Data —
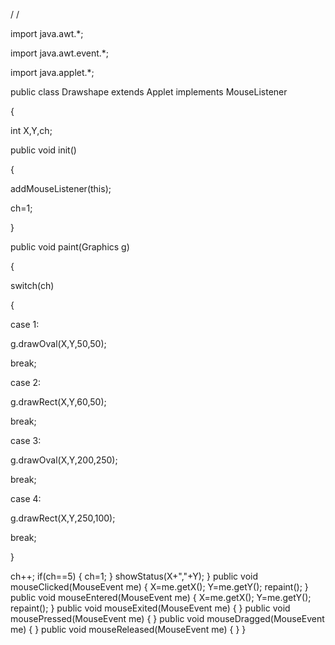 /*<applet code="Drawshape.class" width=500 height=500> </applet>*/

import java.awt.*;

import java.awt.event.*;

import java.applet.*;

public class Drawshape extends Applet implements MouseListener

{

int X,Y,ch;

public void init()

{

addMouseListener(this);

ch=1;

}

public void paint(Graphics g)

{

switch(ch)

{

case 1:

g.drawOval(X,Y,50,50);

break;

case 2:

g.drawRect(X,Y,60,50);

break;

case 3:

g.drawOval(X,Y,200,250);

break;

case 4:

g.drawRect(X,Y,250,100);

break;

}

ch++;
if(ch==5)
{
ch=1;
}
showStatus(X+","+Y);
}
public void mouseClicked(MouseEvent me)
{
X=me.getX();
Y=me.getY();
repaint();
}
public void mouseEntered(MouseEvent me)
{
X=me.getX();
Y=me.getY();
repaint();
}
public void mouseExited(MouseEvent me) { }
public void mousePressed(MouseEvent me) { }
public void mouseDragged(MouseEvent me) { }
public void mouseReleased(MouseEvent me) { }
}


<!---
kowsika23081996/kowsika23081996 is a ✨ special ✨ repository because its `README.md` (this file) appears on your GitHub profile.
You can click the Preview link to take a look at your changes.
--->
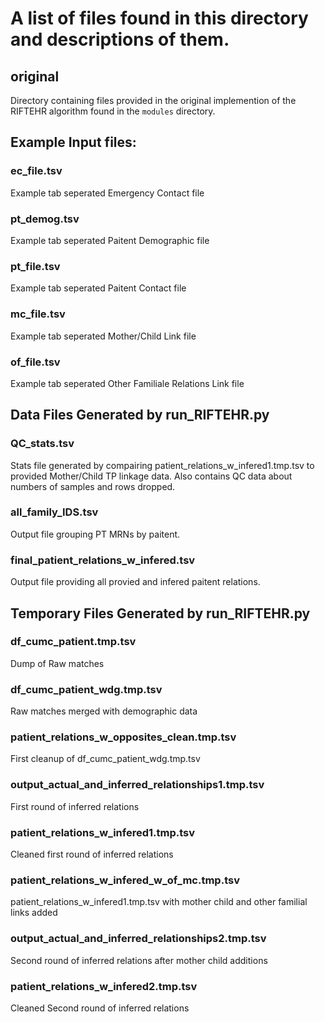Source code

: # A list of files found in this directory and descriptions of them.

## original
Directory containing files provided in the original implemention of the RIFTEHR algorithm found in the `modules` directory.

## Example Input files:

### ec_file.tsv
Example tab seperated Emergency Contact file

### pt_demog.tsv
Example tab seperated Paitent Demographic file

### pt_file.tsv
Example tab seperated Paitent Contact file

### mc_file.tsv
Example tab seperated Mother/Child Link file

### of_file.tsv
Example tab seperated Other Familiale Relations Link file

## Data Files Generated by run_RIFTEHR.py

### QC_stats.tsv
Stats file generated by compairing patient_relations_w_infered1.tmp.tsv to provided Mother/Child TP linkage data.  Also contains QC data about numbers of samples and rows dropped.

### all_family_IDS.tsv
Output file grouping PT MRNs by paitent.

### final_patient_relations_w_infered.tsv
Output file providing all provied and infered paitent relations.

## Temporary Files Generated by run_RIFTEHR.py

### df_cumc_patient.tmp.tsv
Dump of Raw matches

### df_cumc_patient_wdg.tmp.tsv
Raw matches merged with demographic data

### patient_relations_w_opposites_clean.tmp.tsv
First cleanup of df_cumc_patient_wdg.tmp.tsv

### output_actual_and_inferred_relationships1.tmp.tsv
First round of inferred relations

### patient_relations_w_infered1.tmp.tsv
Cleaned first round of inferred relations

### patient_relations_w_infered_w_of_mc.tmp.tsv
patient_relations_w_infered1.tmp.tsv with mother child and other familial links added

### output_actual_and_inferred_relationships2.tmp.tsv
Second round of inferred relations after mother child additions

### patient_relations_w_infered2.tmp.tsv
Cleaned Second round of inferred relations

--

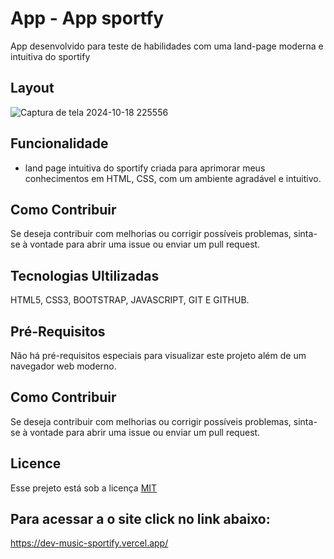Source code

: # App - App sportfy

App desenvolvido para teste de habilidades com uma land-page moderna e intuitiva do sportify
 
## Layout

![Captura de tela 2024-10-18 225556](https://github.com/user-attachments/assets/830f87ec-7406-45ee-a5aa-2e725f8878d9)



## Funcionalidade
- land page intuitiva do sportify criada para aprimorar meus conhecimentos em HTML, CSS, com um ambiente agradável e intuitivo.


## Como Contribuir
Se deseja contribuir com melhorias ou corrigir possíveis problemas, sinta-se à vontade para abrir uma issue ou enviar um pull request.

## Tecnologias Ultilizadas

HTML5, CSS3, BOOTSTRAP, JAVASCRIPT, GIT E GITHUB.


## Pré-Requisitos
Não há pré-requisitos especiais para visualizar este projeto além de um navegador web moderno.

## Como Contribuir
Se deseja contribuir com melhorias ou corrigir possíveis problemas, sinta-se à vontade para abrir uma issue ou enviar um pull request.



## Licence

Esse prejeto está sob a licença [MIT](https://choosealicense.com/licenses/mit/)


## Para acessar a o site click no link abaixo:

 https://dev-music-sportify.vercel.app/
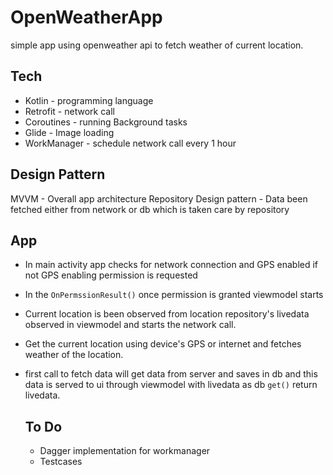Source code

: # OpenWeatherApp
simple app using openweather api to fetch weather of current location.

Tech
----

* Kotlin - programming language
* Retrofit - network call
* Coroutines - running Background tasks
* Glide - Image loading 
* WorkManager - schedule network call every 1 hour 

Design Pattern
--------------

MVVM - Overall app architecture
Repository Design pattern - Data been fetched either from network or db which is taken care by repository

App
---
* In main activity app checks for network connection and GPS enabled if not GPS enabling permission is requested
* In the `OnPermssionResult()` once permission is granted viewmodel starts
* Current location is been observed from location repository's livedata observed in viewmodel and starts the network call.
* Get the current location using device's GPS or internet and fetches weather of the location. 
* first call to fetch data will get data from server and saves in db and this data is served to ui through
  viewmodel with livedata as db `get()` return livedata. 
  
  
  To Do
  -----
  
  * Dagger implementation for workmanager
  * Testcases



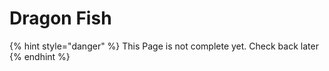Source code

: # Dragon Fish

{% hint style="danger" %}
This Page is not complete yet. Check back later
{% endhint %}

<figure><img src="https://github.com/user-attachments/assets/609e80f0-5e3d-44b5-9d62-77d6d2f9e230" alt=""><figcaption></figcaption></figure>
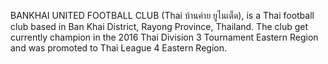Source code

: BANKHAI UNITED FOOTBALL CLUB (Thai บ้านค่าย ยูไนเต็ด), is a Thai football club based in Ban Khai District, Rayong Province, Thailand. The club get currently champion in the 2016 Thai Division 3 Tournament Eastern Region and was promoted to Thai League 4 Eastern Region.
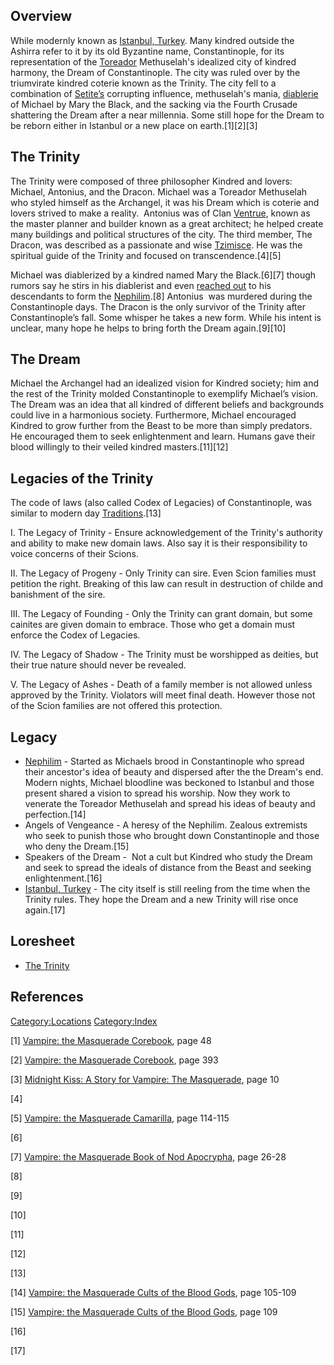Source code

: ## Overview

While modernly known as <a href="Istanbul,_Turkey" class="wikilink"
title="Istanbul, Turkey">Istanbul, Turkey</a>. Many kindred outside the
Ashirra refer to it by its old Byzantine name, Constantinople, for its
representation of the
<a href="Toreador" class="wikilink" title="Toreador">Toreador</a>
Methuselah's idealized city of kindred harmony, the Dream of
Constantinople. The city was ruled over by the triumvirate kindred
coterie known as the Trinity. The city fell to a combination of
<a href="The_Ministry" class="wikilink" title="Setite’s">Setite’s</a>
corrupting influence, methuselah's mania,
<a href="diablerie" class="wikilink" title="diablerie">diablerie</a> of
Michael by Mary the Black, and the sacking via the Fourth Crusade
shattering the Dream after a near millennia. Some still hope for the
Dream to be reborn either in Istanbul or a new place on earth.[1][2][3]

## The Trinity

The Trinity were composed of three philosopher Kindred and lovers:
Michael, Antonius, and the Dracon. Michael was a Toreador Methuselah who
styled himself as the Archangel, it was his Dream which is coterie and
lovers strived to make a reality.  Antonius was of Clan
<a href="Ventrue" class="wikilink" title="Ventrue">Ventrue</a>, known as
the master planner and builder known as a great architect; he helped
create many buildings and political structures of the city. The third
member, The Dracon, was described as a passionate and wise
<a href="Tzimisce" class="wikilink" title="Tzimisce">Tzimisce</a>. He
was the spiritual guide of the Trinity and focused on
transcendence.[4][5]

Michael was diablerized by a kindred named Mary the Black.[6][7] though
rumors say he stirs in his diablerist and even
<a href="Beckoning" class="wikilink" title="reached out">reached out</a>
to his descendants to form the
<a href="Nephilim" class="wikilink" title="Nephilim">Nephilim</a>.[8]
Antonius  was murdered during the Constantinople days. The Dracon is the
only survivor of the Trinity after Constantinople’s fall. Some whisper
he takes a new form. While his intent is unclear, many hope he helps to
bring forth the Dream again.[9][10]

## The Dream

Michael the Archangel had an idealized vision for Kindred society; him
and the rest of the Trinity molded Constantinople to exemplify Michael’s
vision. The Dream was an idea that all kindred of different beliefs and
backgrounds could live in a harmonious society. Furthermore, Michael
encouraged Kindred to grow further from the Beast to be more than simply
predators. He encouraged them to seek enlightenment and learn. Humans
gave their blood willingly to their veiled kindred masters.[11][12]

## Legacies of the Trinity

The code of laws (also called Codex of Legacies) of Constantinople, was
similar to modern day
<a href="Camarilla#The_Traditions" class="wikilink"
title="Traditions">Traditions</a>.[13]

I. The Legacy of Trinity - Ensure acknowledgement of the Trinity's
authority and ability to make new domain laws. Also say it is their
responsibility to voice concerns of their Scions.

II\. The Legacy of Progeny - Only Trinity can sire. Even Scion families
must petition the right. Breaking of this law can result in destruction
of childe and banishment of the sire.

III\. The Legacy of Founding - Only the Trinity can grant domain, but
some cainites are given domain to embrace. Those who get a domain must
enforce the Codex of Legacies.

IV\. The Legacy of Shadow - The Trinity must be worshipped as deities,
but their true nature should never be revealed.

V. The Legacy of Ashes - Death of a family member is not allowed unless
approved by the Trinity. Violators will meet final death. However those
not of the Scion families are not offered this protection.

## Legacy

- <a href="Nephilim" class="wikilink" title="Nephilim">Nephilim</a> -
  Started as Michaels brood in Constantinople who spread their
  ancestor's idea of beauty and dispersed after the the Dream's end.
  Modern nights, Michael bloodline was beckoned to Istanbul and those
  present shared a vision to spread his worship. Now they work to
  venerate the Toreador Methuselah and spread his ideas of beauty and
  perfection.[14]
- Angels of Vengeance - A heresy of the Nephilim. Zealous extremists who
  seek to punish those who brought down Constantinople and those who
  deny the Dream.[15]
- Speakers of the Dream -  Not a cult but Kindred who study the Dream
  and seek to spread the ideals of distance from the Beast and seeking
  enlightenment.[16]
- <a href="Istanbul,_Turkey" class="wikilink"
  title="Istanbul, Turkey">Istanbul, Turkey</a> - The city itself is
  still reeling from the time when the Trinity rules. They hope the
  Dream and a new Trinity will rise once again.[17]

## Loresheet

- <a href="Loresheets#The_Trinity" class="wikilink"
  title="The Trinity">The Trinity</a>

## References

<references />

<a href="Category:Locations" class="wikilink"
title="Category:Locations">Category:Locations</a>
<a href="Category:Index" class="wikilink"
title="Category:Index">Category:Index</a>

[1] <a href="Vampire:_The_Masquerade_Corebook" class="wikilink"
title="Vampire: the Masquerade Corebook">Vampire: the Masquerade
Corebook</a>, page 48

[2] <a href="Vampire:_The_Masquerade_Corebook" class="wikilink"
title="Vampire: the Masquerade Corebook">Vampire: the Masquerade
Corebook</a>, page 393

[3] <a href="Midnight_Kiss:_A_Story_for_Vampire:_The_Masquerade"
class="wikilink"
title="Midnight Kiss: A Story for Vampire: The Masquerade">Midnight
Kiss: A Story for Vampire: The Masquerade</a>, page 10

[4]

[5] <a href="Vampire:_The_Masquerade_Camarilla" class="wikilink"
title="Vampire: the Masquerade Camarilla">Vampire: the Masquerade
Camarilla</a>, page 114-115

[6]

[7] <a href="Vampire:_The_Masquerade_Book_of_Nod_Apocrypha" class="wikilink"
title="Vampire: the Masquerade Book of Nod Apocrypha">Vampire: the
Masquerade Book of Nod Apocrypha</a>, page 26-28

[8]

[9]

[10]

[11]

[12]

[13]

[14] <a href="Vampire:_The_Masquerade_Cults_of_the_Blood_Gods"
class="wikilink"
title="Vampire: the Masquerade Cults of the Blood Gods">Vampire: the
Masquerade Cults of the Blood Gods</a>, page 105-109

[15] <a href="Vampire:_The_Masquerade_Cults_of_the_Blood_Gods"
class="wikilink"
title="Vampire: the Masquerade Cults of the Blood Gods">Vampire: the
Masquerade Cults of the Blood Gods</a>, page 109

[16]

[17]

Task — A verbatim transcription is needed of the lines above, starting at the line with "backgrounds could live" and ending at the line with "predators. He encouraged", both included, and of nothing else.

The completed task —
backgrounds could live in a harmonious society. Furthermore, Michael
encouraged Kindred to grow further from the Beast to be more than simply
predators. He encouraged them to seek enlightenment and learn. Humans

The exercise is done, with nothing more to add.